After a 2013 summer residency at the Sanskritti Foundation in New Delhi, Hill made 300 rubbings of the same 1960s Eastman Kodak slide carousel, which she mounted on the walls, partly overlapping one another. Recalling her decision to do so, Hill adds, "My idea of drawing is that I could cultivate that sense of being really engaged and not worrying about the future, or what the work means in terms of the overarching ideas, and just be deeply involved in my work."

===Cyanotypes===
Hill's 1995 exhibition featured a cyanotype, evoking an X-ray of the "axial skeleton of some organism, or the molecular structure of a particular substance." In 1997, she exhibited a "16' x 13' cyanotype drawing made of hundreds of six-inch 'photographs' of ephemeral matter (strands of scotch tape). This 'curtain' serve[d] as a type of atmospheric stage for the two works on the floor of the main gallery." In 2001, she exhibited Sweet Everyday, a 100-foot long cyanotype enwrapping Lennon, Weinberg, Inc.'s Soho gallery in a David Reed-like wavy brushstroke, created by placing ordinary shopping bags on photo-sensitive paper exposed to light. Several white plastic bags hovered in the gallery, echoed by the banner's billowing shapes.

Hill elaborates, "The immediacy of this process serves as a counterpoint to the more deliberate and labor-intensive tasks of building sculptural forms, whose invisible dimensions are revealed in the after images of their companion cyanotypes."

===Sound Art===
In 2006, Hill collaborated with fellow UC-Davis faculty member Sam Nichols on Kardex, an interactive sound work featuring a steel cabinet, whose 29 drawers each frame one of Hill's photographs of a friends' ears. Opening up the drawers "triggered Nichols's MIDI-to-Mac hookup mechanism." Each drawer played a recorded everyday sound, such as footsteps, running water, numbers being dialed, sanding, etc.

==Public collections==
Hill’s work has been collected by Planet Fitness, Achenbach Foundation for Graphic Arts, Legion of Honor; Rosewood Sand Hill, Menlo Park, CA; Brooklyn Union Gas, Chatham Imports, New York; Champion International Paper, Cleary Gottlieb, New York; Cowan, Liebowitz & Latman, P.C. New York; Federal Home Loan Mortgage Corporation, Fogg Art Museum, Richard L. Nelson Gallery, University of California, Davis; Rosenthal & Rosenthal, New York, NY; Milbank, Tweed, Hadley and McCloy; Prudential Insurance Company, Bingham, Dana & Gould, Boston, MA; Lee & Silva Terry, Atlanta, GA; Long Island University, Wynn Kramarsky, New York, NY; Hammer Museum; Crocker Art Museum, and Jones Day, Cleveland, OH; The Rosewood Mansion on Turtle Creek; and Jan Shrem and Maria Manetti Shrem Museum of Art, Davis, CA.

==Teaching==

In 2007, Hill was appointed to professor at University of California, Davis.

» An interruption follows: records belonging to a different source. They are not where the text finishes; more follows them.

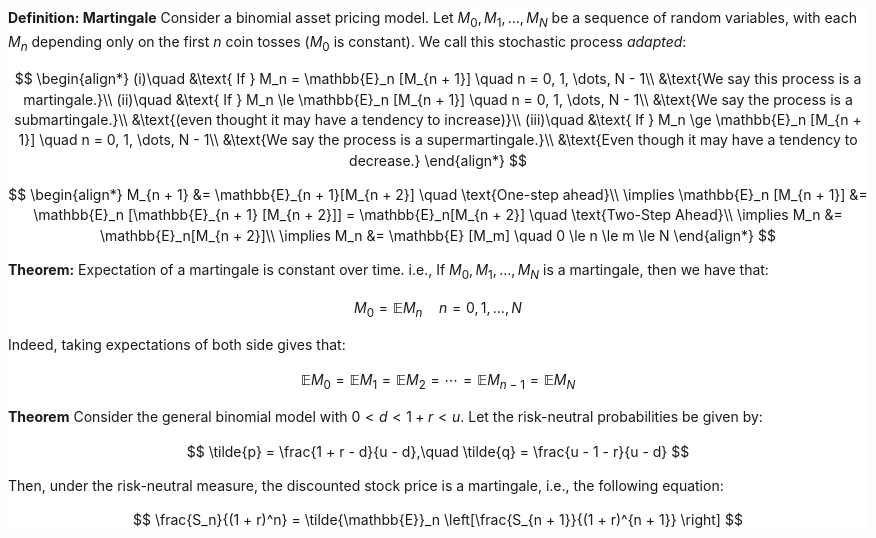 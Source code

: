 **Definition: Martingale**
Consider a binomial asset pricing model. Let $M_0, M_1, \dots, M_N$ be a sequence of random variables, with each $M_n$ depending only on the first $n$ coin tosses ($M_0$ is constant). We call this stochastic process *adapted*:

$$
\begin{align*}
(i)\quad &\text{ If } M_n = \mathbb{E}_n [M_{n + 1}] \quad n = 0, 1, \dots, N - 1\\
&\text{We say this process is a martingale.}\\ 
(ii)\quad &\text{ If } M_n \le \mathbb{E}_n [M_{n + 1}] \quad n = 0, 1, \dots, N - 1\\
&\text{We say the process is a submartingale.}\\
&\text{(even thought it may have a tendency to increase)}\\
(iii)\quad &\text{ If } M_n \ge \mathbb{E}_n [M_{n + 1}] \quad n = 0, 1, \dots, N - 1\\
&\text{We say the process is a supermartingale.}\\
&\text{Even though it may have a tendency to decrease.}
\end{align*}
$$


$$
\begin{align*}
M_{n + 1} &= \mathbb{E}_{n + 1}[M_{n + 2}] \quad \text{One-step ahead}\\
\implies \mathbb{E}_n [M_{n + 1}] &= \mathbb{E}_n [\mathbb{E}_{n + 1} [M_{n + 2}]] = \mathbb{E}_n[M_{n + 2}] \quad \text{Two-Step Ahead}\\
\implies M_n &= \mathbb{E}_n[M_{n + 2}]\\
\implies M_n &= \mathbb{E} [M_m] \quad 0 \le n \le m \le N
\end{align*}
$$

**Theorem:** Expectation of a martingale is constant over time. i.e., If $M_0, M_1, \dots, M_N$ is a martingale, then we have that:

$$
M_0 = \mathbb{E}M_n \quad n = 0, 1, \dots, N
$$

Indeed, taking expectations of both side gives that:

$$
\mathbb{E}M_0 = \mathbb{E}M_1 = \mathbb{E}M_2 = \cdots = \mathbb{E}M_{n - 1} = \mathbb{E} M_N
$$


**Theorem** Consider the general binomial model with $0 < d < 1 + r < u$. Let the risk-neutral probabilities be given by:

$$
\tilde{p} = \frac{1 + r - d}{u - d},\quad \tilde{q} = \frac{u - 1 - r}{u - d}
$$

Then, under the risk-neutral measure, the discounted stock price is a martingale, i.e., the following equation:

$$
\frac{S_n}{(1 + r)^n} = \tilde{\mathbb{E}}_n \left[\frac{S_{n + 1}}{(1 + r)^{n + 1}} \right]
$$
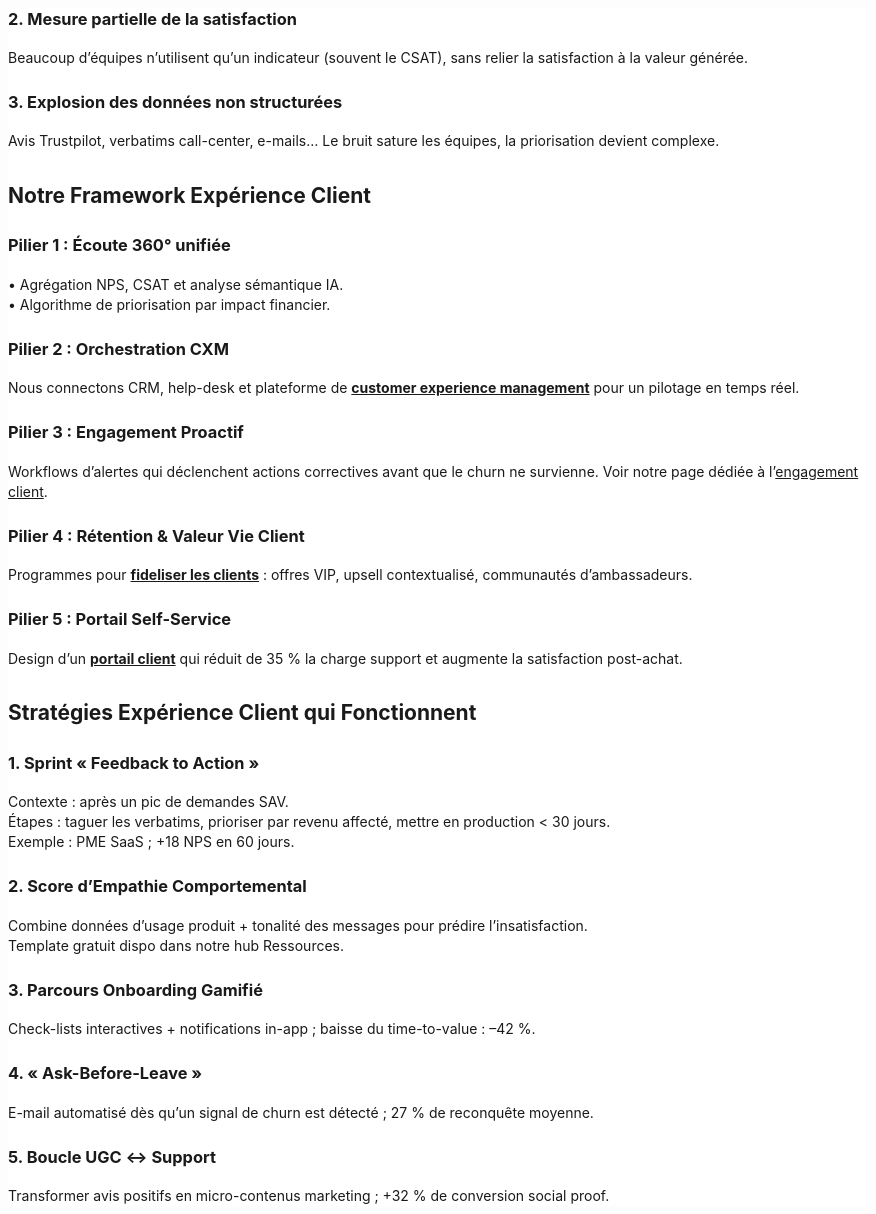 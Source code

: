### 2. Mesure partielle de la satisfaction
Beaucoup d’équipes n’utilisent qu’un indicateur (souvent le CSAT), sans relier la satisfaction à la valeur générée.

### 3. Explosion des données non structurées
Avis Trustpilot, verbatims call-center, e-mails… Le bruit sature les équipes, la priorisation devient complexe.

## Notre Framework Expérience Client
### Pilier 1 : Écoute 360° unifiée
• Agrégation NPS, CSAT et analyse sémantique IA.  
• Algorithme de priorisation par impact financier.

### Pilier 2 : Orchestration CXM
Nous connectons CRM, help-desk et plateforme de **[customer experience management](/customer-experience/customer-experience-management-cxm)** pour un pilotage en temps réel.

### Pilier 3 : Engagement Proactif
Workflows d’alertes qui déclenchent actions correctives avant que le churn ne survienne. Voir notre page dédiée à l’[engagement client](/customer-experience/engagement-client).

### Pilier 4 : Rétention & Valeur Vie Client
Programmes pour **[fideliser les clients](/customer-experience/fidelisation-retention)** : offres VIP, upsell contextualisé, communautés d’ambassadeurs.

### Pilier 5 : Portail Self-Service
Design d’un **[portail client](/customer-experience/portail-client)** qui réduit de 35 % la charge support et augmente la satisfaction post-achat.

## Stratégies Expérience Client qui Fonctionnent
### 1. Sprint « Feedback to Action »
Contexte : après un pic de demandes SAV.  
Étapes : taguer les verbatims, prioriser par revenu affecté, mettre en production < 30 jours.  
Exemple : PME SaaS ; +18 NPS en 60 jours.

### 2. Score d’Empathie Comportemental
Combine données d’usage produit + tonalité des messages pour prédire l’insatisfaction.  
Template gratuit dispo dans notre hub Ressources.

### 3. Parcours Onboarding Gamifié
Check-lists interactives + notifications in-app ; baisse du time-to-value : –42 %.

### 4. « Ask-Before-Leave »
E-mail automatisé dès qu’un signal de churn est détecté ; 27 % de reconquête moyenne.

### 5. Boucle UGC ↔ Support
Transformer avis positifs en micro-contenus marketing ; +32 % de conversion social proof.

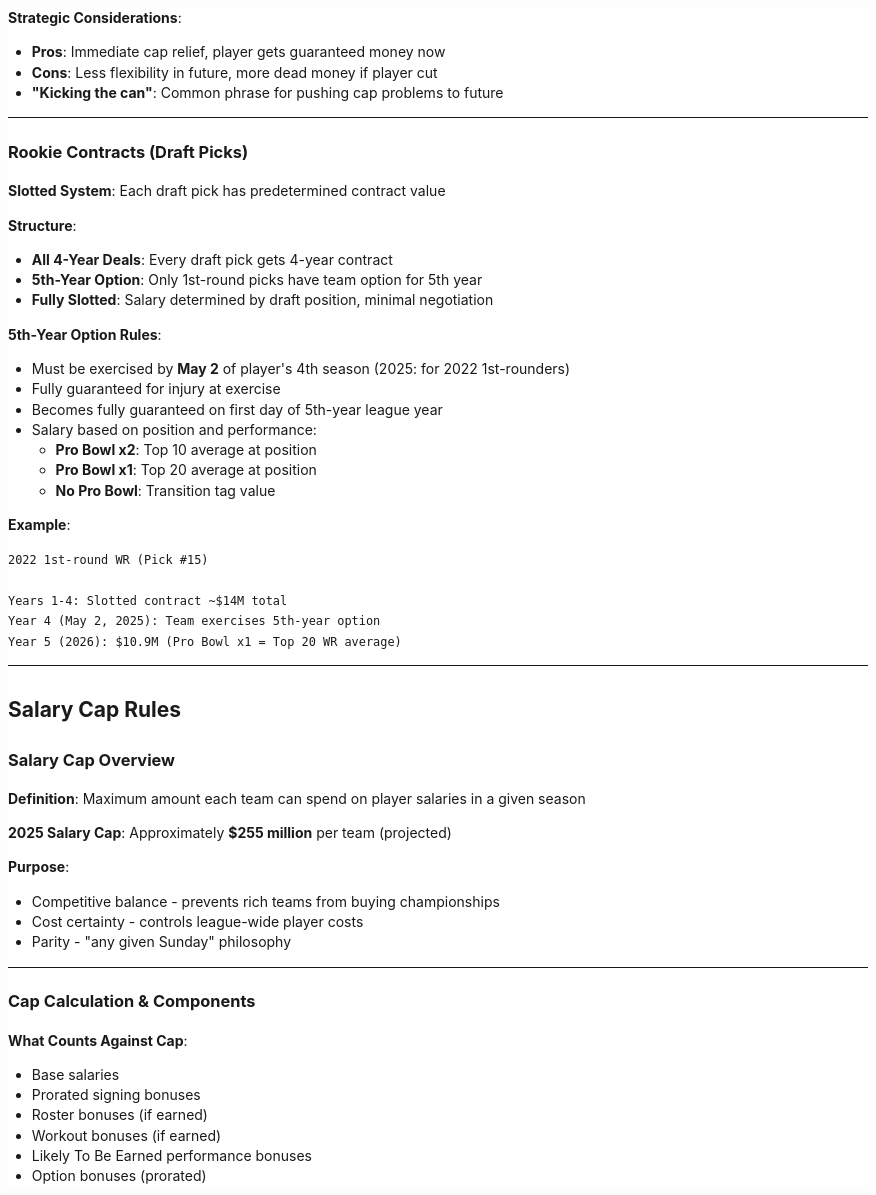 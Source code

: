 **Strategic Considerations**:
- **Pros**: Immediate cap relief, player gets guaranteed money now
- **Cons**: Less flexibility in future, more dead money if player cut
- **"Kicking the can"**: Common phrase for pushing cap problems to future

---

### Rookie Contracts (Draft Picks)

**Slotted System**: Each draft pick has predetermined contract value

**Structure**:
- **All 4-Year Deals**: Every draft pick gets 4-year contract
- **5th-Year Option**: Only 1st-round picks have team option for 5th year
- **Fully Slotted**: Salary determined by draft position, minimal negotiation

**5th-Year Option Rules**:
- Must be exercised by **May 2** of player's 4th season (2025: for 2022 1st-rounders)
- Fully guaranteed for injury at exercise
- Becomes fully guaranteed on first day of 5th-year league year
- Salary based on position and performance:
  - **Pro Bowl x2**: Top 10 average at position
  - **Pro Bowl x1**: Top 20 average at position
  - **No Pro Bowl**: Transition tag value

**Example**:
```
2022 1st-round WR (Pick #15)

Years 1-4: Slotted contract ~$14M total
Year 4 (May 2, 2025): Team exercises 5th-year option
Year 5 (2026): $10.9M (Pro Bowl x1 = Top 20 WR average)
```

---

## Salary Cap Rules

### Salary Cap Overview

**Definition**: Maximum amount each team can spend on player salaries in a given season

**2025 Salary Cap**: Approximately **$255 million** per team (projected)

**Purpose**:
- Competitive balance - prevents rich teams from buying championships
- Cost certainty - controls league-wide player costs
- Parity - "any given Sunday" philosophy

---

### Cap Calculation & Components

**What Counts Against Cap**:
- Base salaries
- Prorated signing bonuses
- Roster bonuses (if earned)
- Workout bonuses (if earned)
- Likely To Be Earned performance bonuses
- Option bonuses (prorated)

Prior to being hired there as an assistant professor in 2001, Hill held numerous teaching positions in the art departments of State University of New York at Purchase (1998-2001), Parsons School of Design (1991-2001), Rhode Island School of Design(1997-1998) and Middlebury College(1991). Additionally; she has served as a Visiting Artist at Amherst College, Anderson Ranch, Bennington College, Brandeis University, Brooklyn College, California State University, Sacramento and California State University, Stanislaus, Claremont Graduate University, Empire State College, Haverford College, Kansas City Art Institute, Lafayette College, Maryland Institute College of Art, Middlebury College, Muhlenberg College, Parsons School of Design, Pont-Aven School of Art, Purdue University, Rhode Island School of Design, School of the Museum of Fine Arts, Boston, Arkansas State University, Jonesboro, Syracuse University, Union College, University of Iowa, University of California, Riverside, University of Oregon, Virginia Commonwealth University

==Awards, fellowships, and residencies==

In addition to having received a University of California, Davis New Initiative/Collaborative Research Award, two New York Foundation for the Arts Fellowships, a National Endowment for the Arts grant, and two Pollock-Krasner Foundation grants, Hill has been awarded numerous university grants to support her teaching, travel and research. In 2012, she was awarded a residency at the Sanskriti Foundation in New Delhi, India.